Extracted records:
-- Opening Marker --

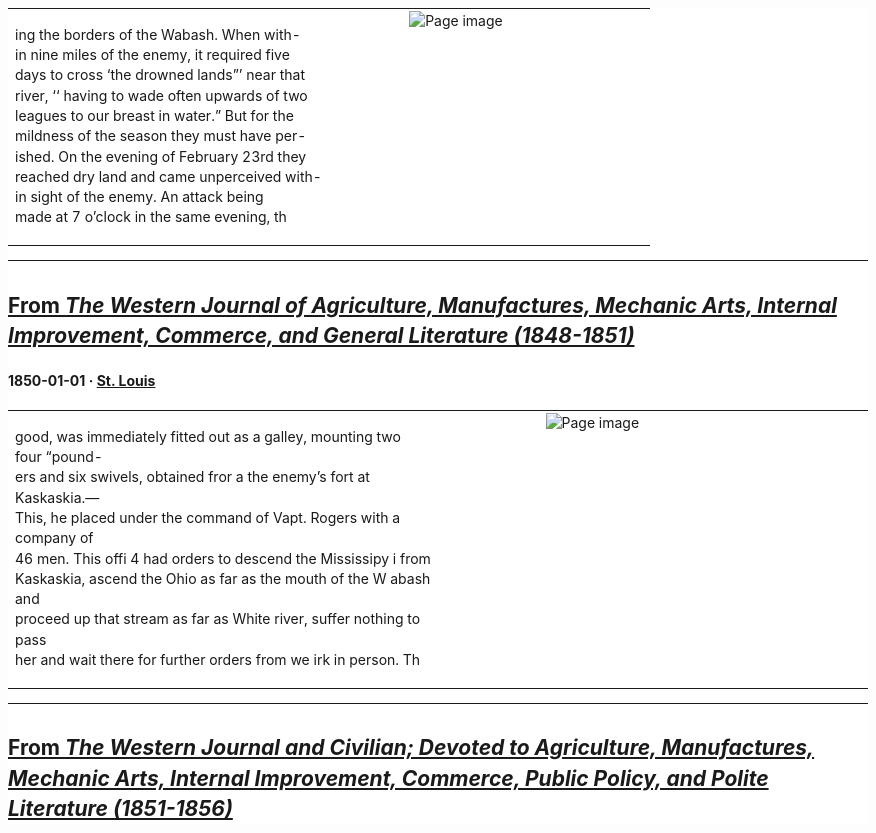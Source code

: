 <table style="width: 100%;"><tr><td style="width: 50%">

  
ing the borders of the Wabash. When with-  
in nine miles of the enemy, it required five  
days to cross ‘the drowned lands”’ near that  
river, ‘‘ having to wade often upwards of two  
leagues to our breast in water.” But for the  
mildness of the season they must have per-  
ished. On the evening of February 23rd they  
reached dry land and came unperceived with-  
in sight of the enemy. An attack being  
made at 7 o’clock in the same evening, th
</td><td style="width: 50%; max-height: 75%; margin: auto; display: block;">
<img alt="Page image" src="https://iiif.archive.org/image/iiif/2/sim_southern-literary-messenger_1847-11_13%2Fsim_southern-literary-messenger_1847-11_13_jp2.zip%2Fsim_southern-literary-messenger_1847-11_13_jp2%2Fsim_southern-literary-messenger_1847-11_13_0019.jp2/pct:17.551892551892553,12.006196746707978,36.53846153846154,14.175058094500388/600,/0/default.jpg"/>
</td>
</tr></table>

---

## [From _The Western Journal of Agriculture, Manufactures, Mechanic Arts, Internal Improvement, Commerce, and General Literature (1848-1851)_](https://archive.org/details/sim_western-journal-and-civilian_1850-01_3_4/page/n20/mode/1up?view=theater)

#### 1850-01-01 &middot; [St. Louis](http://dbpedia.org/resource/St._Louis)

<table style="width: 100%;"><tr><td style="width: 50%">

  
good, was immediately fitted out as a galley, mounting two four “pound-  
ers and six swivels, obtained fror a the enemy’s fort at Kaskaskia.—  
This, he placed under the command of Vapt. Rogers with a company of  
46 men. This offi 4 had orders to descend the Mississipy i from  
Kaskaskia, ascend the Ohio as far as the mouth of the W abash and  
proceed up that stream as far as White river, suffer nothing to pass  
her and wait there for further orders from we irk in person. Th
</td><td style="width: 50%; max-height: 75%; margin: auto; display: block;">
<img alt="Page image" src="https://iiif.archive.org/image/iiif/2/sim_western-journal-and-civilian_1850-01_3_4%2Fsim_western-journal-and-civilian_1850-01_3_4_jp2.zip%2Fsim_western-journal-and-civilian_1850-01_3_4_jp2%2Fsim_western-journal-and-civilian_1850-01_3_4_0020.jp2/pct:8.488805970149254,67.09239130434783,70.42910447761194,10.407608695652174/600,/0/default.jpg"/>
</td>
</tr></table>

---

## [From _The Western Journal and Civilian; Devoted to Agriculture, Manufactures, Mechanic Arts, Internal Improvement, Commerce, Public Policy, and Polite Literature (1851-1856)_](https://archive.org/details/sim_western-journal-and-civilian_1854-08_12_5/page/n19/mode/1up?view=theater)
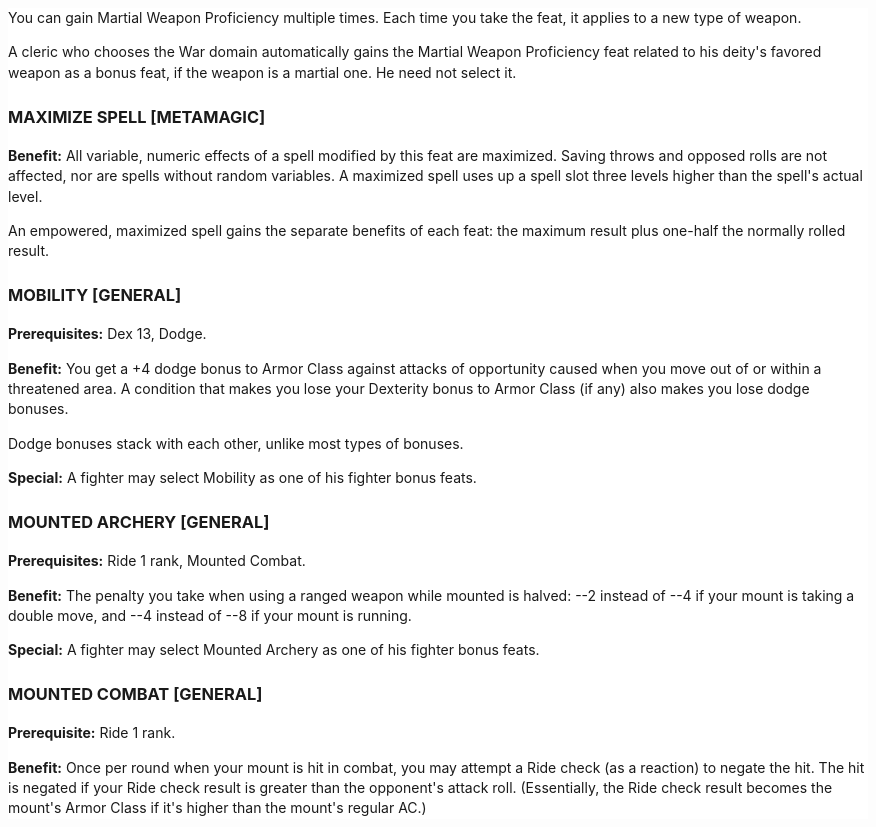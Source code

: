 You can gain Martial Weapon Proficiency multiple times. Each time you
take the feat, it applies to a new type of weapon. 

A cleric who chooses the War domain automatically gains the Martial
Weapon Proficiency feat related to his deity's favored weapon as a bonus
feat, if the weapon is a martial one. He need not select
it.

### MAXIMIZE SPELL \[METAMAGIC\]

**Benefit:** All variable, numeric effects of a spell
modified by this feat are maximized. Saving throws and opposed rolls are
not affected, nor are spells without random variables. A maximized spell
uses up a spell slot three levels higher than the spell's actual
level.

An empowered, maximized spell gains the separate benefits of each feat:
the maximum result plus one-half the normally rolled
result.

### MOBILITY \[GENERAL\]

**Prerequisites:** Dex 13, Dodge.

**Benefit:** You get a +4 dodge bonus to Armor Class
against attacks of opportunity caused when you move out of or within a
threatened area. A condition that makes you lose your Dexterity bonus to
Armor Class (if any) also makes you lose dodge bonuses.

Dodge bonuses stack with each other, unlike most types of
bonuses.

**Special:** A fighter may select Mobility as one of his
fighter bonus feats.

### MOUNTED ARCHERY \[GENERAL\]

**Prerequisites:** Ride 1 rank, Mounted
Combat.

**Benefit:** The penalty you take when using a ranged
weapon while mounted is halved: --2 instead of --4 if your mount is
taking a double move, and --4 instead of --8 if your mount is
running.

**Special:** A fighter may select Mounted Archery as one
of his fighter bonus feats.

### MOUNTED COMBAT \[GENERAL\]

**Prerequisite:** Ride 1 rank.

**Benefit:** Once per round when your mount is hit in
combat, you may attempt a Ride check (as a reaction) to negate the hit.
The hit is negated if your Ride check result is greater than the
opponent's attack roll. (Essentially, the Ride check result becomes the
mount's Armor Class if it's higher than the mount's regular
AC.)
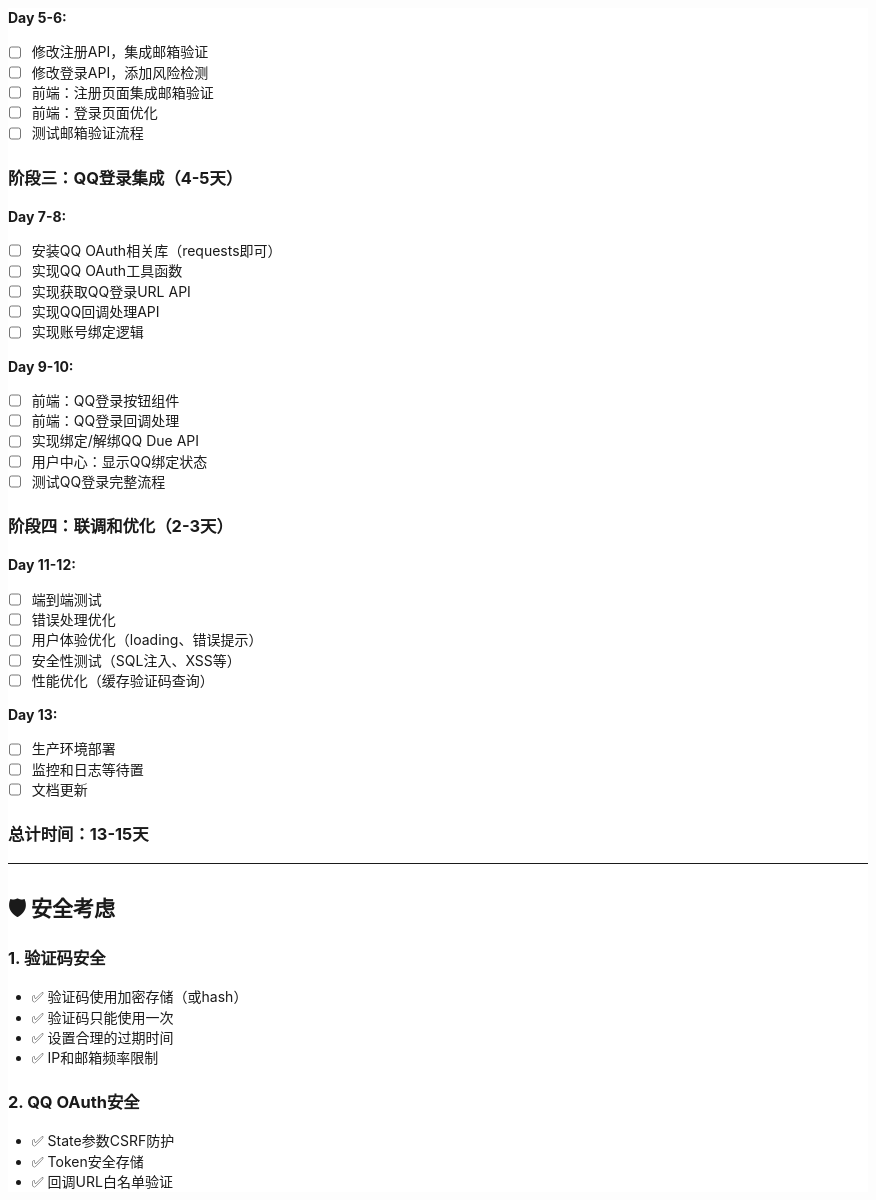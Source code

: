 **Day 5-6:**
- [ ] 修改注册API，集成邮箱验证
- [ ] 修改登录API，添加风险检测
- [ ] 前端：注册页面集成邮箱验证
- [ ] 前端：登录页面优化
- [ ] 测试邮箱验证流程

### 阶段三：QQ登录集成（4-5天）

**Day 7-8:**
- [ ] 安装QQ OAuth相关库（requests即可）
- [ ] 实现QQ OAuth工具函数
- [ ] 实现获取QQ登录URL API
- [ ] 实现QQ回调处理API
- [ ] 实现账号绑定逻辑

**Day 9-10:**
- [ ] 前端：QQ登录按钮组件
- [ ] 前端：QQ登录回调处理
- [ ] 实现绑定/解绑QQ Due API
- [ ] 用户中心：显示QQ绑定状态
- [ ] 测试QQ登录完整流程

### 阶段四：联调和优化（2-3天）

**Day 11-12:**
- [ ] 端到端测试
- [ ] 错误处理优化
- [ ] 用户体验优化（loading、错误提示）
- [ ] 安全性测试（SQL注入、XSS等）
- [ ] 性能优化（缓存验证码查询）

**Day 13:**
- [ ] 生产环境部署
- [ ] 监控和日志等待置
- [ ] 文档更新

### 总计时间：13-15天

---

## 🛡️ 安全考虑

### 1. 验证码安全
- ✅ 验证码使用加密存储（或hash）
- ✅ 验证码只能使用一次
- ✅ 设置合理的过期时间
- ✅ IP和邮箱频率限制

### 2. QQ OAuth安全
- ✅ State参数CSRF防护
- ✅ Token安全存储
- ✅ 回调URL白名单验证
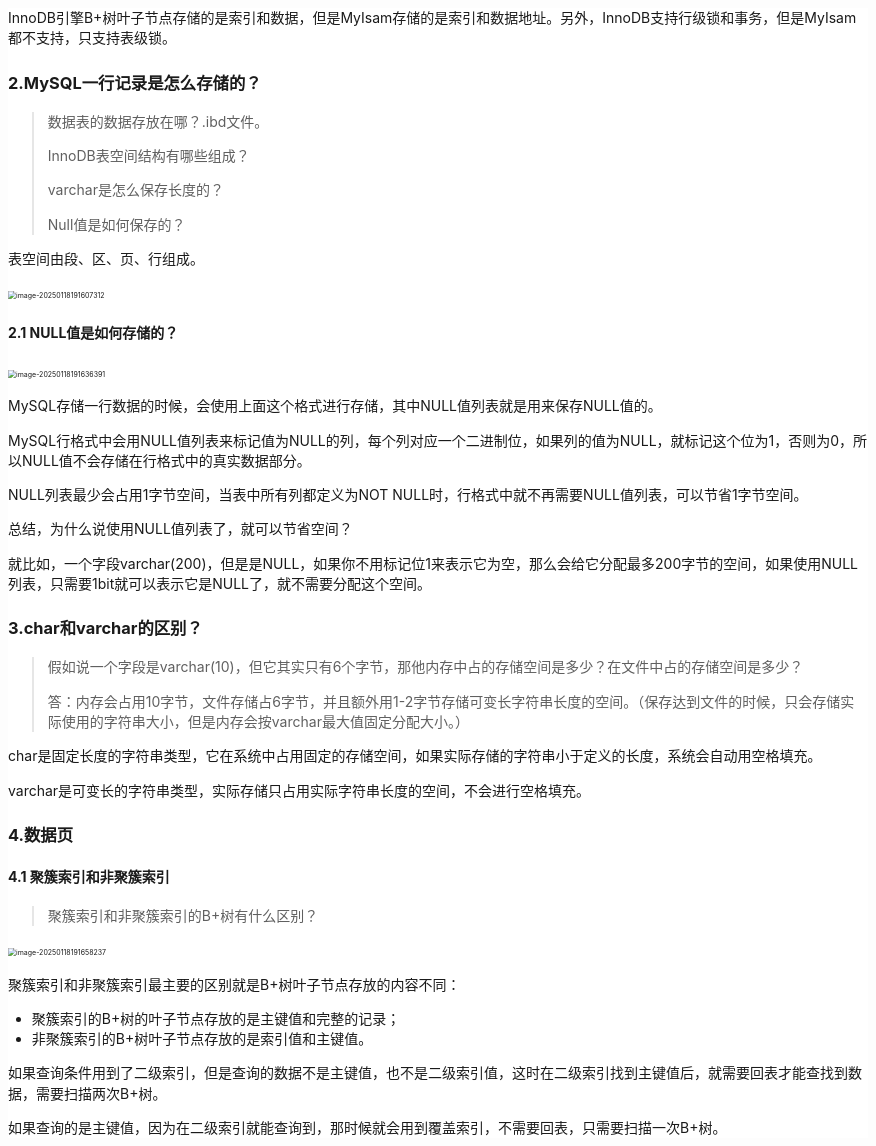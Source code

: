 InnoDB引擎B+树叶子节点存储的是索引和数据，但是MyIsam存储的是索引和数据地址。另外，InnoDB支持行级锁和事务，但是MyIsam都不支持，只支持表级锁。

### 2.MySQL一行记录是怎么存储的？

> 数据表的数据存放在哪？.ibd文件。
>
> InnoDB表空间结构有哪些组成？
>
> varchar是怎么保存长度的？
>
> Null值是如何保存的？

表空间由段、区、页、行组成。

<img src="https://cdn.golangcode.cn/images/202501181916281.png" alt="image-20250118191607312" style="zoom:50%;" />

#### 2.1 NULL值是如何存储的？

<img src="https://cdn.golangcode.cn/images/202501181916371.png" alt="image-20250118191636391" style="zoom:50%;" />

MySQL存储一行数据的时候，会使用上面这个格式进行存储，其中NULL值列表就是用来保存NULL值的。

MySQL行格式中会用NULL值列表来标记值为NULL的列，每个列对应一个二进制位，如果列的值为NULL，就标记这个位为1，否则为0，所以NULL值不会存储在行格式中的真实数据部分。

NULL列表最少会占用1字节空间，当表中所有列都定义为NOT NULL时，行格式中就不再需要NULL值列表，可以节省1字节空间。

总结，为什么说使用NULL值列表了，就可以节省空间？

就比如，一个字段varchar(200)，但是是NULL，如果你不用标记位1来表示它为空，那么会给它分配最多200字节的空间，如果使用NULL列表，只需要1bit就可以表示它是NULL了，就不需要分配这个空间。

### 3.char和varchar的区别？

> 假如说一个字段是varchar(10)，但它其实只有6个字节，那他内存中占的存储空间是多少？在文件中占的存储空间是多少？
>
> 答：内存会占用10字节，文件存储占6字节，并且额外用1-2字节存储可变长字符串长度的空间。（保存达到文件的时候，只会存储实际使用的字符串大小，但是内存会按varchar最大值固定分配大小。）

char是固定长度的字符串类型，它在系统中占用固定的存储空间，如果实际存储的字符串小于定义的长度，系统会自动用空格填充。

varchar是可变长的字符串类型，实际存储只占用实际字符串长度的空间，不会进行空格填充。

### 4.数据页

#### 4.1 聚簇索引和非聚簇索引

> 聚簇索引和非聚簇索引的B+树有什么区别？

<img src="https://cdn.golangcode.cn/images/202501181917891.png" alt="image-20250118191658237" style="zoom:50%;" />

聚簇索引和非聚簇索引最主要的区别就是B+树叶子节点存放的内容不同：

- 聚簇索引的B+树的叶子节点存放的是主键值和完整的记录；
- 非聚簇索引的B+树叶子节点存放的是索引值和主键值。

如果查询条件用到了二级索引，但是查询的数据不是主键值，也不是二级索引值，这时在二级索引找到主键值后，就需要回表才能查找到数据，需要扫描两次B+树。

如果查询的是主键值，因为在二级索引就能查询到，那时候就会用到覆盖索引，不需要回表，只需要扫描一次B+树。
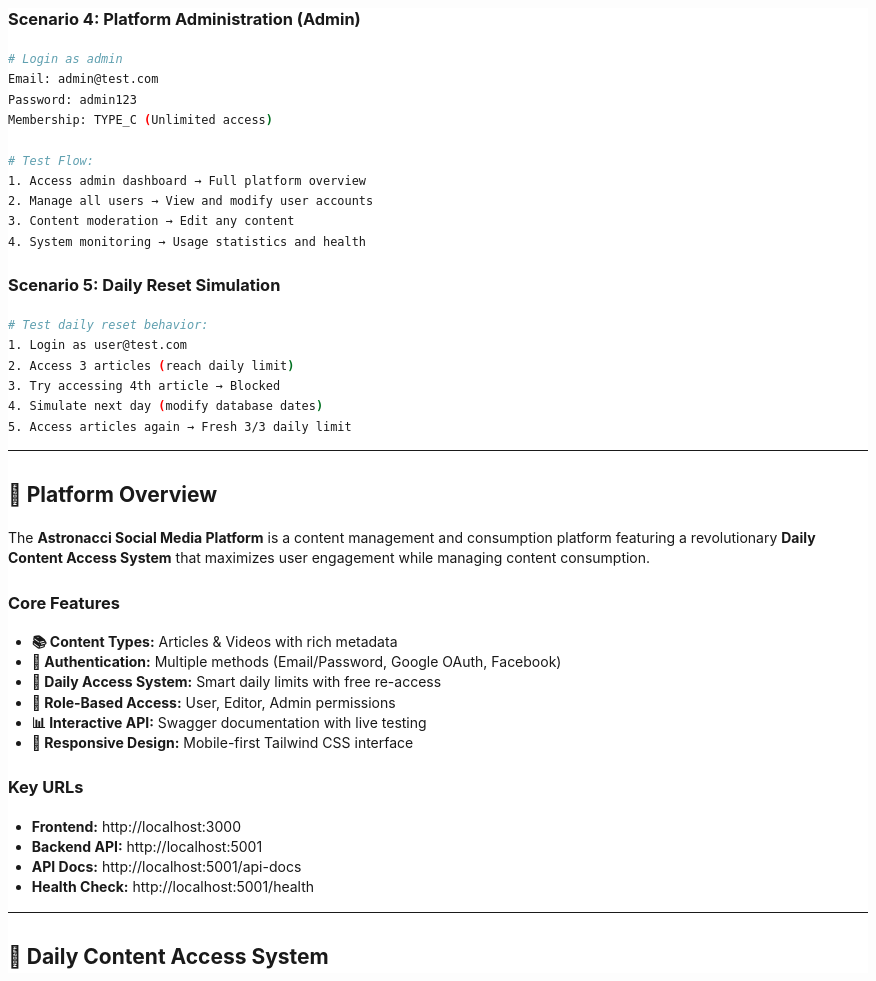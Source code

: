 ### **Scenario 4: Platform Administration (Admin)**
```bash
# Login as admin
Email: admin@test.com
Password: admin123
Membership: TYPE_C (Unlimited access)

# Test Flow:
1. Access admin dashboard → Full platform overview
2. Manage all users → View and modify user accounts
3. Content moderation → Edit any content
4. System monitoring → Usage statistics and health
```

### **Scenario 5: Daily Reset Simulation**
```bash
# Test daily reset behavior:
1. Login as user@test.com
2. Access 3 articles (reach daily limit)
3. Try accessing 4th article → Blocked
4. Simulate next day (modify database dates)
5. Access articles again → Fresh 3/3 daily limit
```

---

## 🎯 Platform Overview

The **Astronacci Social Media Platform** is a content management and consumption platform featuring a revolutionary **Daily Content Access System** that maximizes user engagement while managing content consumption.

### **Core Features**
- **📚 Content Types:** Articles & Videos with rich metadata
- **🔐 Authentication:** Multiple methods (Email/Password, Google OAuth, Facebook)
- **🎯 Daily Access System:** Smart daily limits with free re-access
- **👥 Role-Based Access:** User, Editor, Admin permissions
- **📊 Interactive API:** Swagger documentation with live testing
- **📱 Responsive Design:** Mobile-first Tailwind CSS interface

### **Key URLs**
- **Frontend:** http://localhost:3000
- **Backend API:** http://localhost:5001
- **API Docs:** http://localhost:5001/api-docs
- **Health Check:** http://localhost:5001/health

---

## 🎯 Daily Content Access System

-- Closing Marker --

Since the pictures are not part of the copy, please transcribe only the lines above from the one with "Each time you" through the one with "- [ ] 前端：QQ登录回调处理", exactly and with both ends.

Response to the exercise:
: You can gain Martial Weapon Proficiency multiple times. Each time you
take the feat, it applies to a new type of weapon. 

A cleric who chooses the War domain automatically gains the Martial
Weapon Proficiency feat related to his deity's favored weapon as a bonus
feat, if the weapon is a martial one. He need not select
it.

### MAXIMIZE SPELL \[METAMAGIC\]

**Benefit:** All variable, numeric effects of a spell
modified by this feat are maximized. Saving throws and opposed rolls are
not affected, nor are spells without random variables. A maximized spell
uses up a spell slot three levels higher than the spell's actual
level.

An empowered, maximized spell gains the separate benefits of each feat:
the maximum result plus one-half the normally rolled
result.

### MOBILITY \[GENERAL\]

**Prerequisites:** Dex 13, Dodge.

**Benefit:** You get a +4 dodge bonus to Armor Class
against attacks of opportunity caused when you move out of or within a
threatened area. A condition that makes you lose your Dexterity bonus to
Armor Class (if any) also makes you lose dodge bonuses.

Dodge bonuses stack with each other, unlike most types of
bonuses.

**Special:** A fighter may select Mobility as one of his
fighter bonus feats.

### MOUNTED ARCHERY \[GENERAL\]

**Prerequisites:** Ride 1 rank, Mounted
Combat.

**Benefit:** The penalty you take when using a ranged
weapon while mounted is halved: --2 instead of --4 if your mount is
taking a double move, and --4 instead of --8 if your mount is
running.

**Special:** A fighter may select Mounted Archery as one
of his fighter bonus feats.

### MOUNTED COMBAT \[GENERAL\]

**Prerequisite:** Ride 1 rank.

**Benefit:** Once per round when your mount is hit in
combat, you may attempt a Ride check (as a reaction) to negate the hit.
The hit is negated if your Ride check result is greater than the
opponent's attack roll. (Essentially, the Ride check result becomes the
mount's Armor Class if it's higher than the mount's regular
AC.)
Source code

: **Day 5-6:**
- [ ] 修改注册API，集成邮箱验证
- [ ] 修改登录API，添加风险检测
- [ ] 前端：注册页面集成邮箱验证
- [ ] 前端：登录页面优化
- [ ] 测试邮箱验证流程

### 阶段三：QQ登录集成（4-5天）

**Day 7-8:**
- [ ] 安装QQ OAuth相关库（requests即可）
- [ ] 实现QQ OAuth工具函数
- [ ] 实现获取QQ登录URL API
- [ ] 实现QQ回调处理API
- [ ] 实现账号绑定逻辑

**Day 9-10:**
- [ ] 前端：QQ登录按钮组件
- [ ] 前端：QQ登录回调处理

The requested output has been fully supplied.